R Interface
From PathVisio Wiki
Contents |
R interface and package specification
This page provides an overview of the structure of the R interface and the PathVisio R package. The figure below illustrates the structure of the R-interface with a schematic representation of the data flow when performing pathway statistics in PathVisio.
When performing a statistical test, first the pathway and experimental data that were selected by the user are cross-annotated and stored as Java objects. During cross-annotation, Ensembl references are added to the gene-products of the pathways and data. This is required to be able to link these gene-products with each other when working in R, where the annotation database is not available. The resulting Java objects are then transferred via the Java R Interface (JRI) to their R counterparts that are defined by the PathVisio R-package. The data in R can be stored to an R data file for later use. When the data is exported or loaded from a previously stored R data file, the user can choose and configure a statistical function to apply.

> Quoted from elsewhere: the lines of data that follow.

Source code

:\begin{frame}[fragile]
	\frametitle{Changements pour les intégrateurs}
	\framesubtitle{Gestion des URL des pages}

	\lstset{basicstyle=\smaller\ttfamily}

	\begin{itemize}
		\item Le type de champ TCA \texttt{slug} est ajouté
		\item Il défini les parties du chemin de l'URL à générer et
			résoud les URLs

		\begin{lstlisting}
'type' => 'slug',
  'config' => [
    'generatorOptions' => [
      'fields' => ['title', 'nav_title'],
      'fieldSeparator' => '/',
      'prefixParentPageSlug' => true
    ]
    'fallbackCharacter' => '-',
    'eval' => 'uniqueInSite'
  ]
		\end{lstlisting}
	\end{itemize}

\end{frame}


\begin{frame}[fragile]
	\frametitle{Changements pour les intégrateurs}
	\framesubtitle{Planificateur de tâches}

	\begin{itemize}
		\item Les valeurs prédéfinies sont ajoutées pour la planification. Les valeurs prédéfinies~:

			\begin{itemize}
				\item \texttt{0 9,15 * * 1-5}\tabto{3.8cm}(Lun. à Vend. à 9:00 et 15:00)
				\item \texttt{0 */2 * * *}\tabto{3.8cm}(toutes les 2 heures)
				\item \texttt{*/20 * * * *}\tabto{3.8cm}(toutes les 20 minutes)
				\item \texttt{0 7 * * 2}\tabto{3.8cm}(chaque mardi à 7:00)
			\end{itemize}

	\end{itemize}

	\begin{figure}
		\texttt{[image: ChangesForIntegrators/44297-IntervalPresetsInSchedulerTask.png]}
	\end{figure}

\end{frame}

The PathVisio R-package defines an object-oriented data structure to represent pathway information and experimental data from PathVisio in R. The objects that represent this data are PathwaySet, Pathway, GeneProduct to represent pathway data, DataSet to represent experimental data and VisioFunction and ResultSet to represent a statistical function and the results thereof respectively. In the next paragraphs, each class will be discussed shortly. Full documentation can be found in the R documentation files included with the R package that can be downloaded from the PathVisio repository .
GeneProduct
Gene-products are represented by the class GeneProduct. A gene-product can contain multiple references, each consisting of an identifier and database code. These references are stored in an n-by-2 matrix, where n is the number of references, the first column contains the identifier and the second column the database code. To increase performance and convenience, references can also be represented as a character vector of the form “identifier:code”. This enables the indexing of lists and arrays by reference, which enables use of the fast lookup and comparison functions in R. The GeneProduct class provides methods to create and convert and compare gene-product objects and their character vector representation.
Pathway and PathwaySet
The Pathway object is used to represent a pathway, which is currently a list of objects of the class GeneProduct. This representation contains sufficient information for current statistical methods, but should be extended when methods are developed that include relationships between pathway-elements in the analysis. The Pathway class provides methods to match lists of gene-product references or objects of the class GeneProduct with the gene-products in the pathway. The PathwaySet object is a list of Pathway objects, used to represent a collection of pathways that is exported from PathVisio.
DataSet
PathVisio exports its experimental data to a DataSet object. This object is a matrix with a row for each gene-product reference and a column for every variable in the data. Additionally, the DataSet class may contain a list that contains the mappings from the reporters to Ensembl genes. This conversion is needed to link gene-product references to the gene-product references in the pathway in case a different database system is used. Both the Pathway and DataSet objects contain a method called asEnsembl to represent all containing references as Ensembl gene. In case a reference represents multiple Ensembl genes, the corresponding row of the DataSet is duplicated for every Ensembl gene.
ResultSet
In order to import the results of a statistical test back into PathVisio, the data structure for these results is defined in the ResultSet class. Generally, statistical tests on pathways result in several numerical values per pathway, such as a p-value. Therefore a DataSet object is a matrix with a row for every pathway and a column for every statistic that needs to be shown in PathVisio. Internally an additional column is used for the filename of the pathway, needed to re-open the pathway in PathVisio for further analysis. These filenames, as well as the pathway names, which are internally stored as rownames, can be obtained using the fileNames and pathwayNames methods. VisioFunction
Functions to be used in PathVisio by end-users can be created by instantiating an object of the class VisioFunction. This class extends the function type of R and includes additional metadata that is used to create the user interface for configuring the function in PathVisio. Examples of this metadata are the name, description and argument types. PathVisio creates a configurable user-interface element for every argument by creating a text-box or combo that lists all variables of the argument type that are present in the R workspace (B).
Java counterparts
Every R object has a java counterpart that is used to export data from PathVisio to R or in case of the VisioFunction and ResultSet objects, to display R data in PathVisio. The java counterpart of VisioFunction can be extended to override the automatic generation of the user interface for configuration of the function. Custom user interface elements can be implemented for the arguments for more user-friendly configuration of the function. The Java counterpart of ResultSet is displayed in as a table in the side-panel, where the rows represent pathways and the columns the different statistics. Using the fileName slot in ResultSet, pathways can be directly opened in PathVisio by clicking on a row.